The key is this -- salvation‘s permanence isn‘t based on my ability to keep it, but on God‘s ability to sustain it. When I doubt my salvation, then I am expressing doubt of God‘s ability and desire to preserve our relationship. And when I return to my old sinful ways, the Bible clearly states that I “fall away“ as in Luke 8:11-15 and Hebrews 6:4-6. And the result of that is that we deny His power to forgive us and cleanse from unrighteousness.

Now that doesn’t mean that we won’t have spiritual highs and lows. Some days are better than others. Some days we sense His presence more than others. But this I know for sure -- If I feel distant from God, it is me that has moved away, not God!

Jesus pointed out the problem. Take a look at verse 26 of John 10. It points out one reason that I would doubt God’s ability to save me and keep me -- I am not one of His sheep. These are harsh words, but they speak more to patterns of sin than moments of doubt. It is one thing to acknowledge Jesus’s existence; it is another thing altogether to put your faith in Him and move forward in obedience as He draws us deeper and deeper into a relationship with Him.

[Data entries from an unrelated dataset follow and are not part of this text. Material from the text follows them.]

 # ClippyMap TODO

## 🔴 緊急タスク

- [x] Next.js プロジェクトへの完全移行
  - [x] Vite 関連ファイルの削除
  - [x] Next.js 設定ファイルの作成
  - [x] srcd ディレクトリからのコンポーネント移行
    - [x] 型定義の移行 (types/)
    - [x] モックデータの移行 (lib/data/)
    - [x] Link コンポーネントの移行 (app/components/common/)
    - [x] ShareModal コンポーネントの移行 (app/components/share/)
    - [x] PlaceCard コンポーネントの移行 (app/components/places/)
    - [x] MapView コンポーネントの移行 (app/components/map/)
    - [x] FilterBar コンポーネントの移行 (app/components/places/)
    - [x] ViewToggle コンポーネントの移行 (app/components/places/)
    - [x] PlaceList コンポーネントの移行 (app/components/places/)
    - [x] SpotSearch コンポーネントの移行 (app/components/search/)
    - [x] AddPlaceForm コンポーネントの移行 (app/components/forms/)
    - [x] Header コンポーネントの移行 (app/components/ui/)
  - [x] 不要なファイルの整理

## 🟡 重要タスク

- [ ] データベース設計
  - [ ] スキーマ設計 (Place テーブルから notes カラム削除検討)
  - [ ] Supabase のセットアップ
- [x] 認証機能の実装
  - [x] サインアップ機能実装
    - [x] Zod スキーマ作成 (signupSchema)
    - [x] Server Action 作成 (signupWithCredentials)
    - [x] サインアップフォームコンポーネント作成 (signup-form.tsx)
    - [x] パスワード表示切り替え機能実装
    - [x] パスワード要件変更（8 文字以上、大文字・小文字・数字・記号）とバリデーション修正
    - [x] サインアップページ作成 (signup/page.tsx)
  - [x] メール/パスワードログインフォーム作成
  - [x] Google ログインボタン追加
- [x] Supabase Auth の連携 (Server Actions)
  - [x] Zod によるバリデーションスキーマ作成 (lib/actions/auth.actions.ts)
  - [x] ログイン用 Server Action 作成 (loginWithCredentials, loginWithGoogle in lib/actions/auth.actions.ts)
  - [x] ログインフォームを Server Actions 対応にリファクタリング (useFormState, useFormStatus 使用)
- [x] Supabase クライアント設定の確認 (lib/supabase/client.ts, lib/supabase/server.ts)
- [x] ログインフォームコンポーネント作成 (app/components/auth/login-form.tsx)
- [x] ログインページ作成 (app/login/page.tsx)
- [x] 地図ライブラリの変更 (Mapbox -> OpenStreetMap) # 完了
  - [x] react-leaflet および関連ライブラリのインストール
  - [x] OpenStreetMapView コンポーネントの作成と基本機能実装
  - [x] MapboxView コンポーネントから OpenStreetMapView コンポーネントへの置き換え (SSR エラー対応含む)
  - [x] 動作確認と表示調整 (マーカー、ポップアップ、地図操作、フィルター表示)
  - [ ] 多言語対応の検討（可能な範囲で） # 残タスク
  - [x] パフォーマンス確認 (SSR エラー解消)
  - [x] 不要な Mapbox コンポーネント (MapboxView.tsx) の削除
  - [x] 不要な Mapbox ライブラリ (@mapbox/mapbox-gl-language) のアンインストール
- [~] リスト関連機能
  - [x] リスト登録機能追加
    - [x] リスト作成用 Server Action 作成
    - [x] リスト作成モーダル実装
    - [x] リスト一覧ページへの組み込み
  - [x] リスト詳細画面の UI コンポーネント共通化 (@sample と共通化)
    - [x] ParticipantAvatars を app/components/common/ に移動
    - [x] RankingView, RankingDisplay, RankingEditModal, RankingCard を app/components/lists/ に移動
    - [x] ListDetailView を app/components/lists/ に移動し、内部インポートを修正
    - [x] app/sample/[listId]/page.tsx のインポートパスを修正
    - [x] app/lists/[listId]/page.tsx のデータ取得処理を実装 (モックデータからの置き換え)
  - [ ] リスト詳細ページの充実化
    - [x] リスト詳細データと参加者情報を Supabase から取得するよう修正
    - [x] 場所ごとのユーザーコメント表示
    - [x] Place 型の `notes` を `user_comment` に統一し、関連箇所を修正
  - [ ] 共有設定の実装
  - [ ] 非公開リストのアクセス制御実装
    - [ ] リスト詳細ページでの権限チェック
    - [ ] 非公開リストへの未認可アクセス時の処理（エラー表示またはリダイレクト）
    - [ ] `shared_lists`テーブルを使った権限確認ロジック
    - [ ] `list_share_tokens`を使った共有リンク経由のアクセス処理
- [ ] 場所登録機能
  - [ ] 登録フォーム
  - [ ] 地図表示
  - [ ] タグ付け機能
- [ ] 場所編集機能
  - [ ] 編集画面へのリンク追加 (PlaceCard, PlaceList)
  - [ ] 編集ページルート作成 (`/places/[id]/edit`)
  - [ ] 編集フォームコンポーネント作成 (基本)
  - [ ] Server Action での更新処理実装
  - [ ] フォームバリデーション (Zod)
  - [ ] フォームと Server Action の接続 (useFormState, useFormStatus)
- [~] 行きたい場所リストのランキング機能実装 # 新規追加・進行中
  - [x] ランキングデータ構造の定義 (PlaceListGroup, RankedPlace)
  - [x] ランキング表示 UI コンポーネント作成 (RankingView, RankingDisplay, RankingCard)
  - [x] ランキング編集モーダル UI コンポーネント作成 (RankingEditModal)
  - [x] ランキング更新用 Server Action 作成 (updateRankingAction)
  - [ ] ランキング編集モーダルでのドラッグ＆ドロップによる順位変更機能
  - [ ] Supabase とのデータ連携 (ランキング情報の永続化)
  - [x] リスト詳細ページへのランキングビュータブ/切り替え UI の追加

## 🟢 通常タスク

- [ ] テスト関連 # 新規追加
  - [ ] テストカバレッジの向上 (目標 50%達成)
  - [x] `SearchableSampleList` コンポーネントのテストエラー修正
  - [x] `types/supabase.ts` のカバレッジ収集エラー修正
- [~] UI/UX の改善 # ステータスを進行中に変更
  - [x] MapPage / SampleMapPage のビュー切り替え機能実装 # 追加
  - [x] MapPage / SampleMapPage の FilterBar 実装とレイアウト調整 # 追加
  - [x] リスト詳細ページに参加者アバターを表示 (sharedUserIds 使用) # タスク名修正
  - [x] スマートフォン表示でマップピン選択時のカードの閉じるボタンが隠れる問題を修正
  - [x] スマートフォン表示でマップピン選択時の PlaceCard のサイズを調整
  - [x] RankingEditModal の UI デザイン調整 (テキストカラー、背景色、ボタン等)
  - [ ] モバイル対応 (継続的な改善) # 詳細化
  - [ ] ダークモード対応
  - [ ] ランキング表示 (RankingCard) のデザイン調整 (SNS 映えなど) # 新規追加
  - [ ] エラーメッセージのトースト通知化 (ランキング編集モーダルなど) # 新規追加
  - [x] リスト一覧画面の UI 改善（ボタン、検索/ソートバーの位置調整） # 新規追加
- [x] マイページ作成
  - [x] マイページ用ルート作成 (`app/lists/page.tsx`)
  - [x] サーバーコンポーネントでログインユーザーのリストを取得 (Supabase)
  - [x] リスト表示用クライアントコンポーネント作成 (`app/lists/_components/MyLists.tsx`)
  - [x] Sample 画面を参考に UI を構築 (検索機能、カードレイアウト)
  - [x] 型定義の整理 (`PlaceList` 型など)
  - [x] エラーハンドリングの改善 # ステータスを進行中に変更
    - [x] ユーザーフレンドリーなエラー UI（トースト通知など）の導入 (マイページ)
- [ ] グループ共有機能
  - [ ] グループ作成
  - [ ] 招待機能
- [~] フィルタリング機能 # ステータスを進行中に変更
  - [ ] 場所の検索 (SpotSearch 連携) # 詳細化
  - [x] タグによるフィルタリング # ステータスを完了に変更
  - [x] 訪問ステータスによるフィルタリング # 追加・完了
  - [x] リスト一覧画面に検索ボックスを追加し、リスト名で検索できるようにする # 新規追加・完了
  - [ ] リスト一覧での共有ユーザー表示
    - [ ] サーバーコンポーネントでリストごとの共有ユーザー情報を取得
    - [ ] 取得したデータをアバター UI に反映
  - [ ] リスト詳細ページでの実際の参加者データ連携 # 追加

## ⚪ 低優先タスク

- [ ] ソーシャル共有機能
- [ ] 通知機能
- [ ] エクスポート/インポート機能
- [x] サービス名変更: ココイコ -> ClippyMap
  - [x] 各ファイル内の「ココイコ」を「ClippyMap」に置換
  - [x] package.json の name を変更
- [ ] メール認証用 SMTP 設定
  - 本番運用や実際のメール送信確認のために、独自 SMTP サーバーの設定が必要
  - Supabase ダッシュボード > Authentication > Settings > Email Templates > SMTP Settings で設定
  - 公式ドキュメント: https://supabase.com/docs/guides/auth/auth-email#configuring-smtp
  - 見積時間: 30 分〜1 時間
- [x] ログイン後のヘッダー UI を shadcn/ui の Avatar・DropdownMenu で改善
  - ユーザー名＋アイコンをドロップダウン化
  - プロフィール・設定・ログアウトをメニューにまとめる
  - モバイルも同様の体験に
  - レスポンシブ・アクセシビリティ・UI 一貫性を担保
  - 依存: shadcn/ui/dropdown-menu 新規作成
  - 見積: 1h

Read Colossians 2:6-10. Receiving and believing are companion concepts. When writing to the Colossians, Paul referred to believing as “walking.” The idea is that faith is intertwined with action. Action reaffirms faith. Reaffirmed faith spills over into action. This is the idea expressed as being “established in the faith.” It is the same as being rooted or firmly planted. Your daily walk reveals the strength of your faith.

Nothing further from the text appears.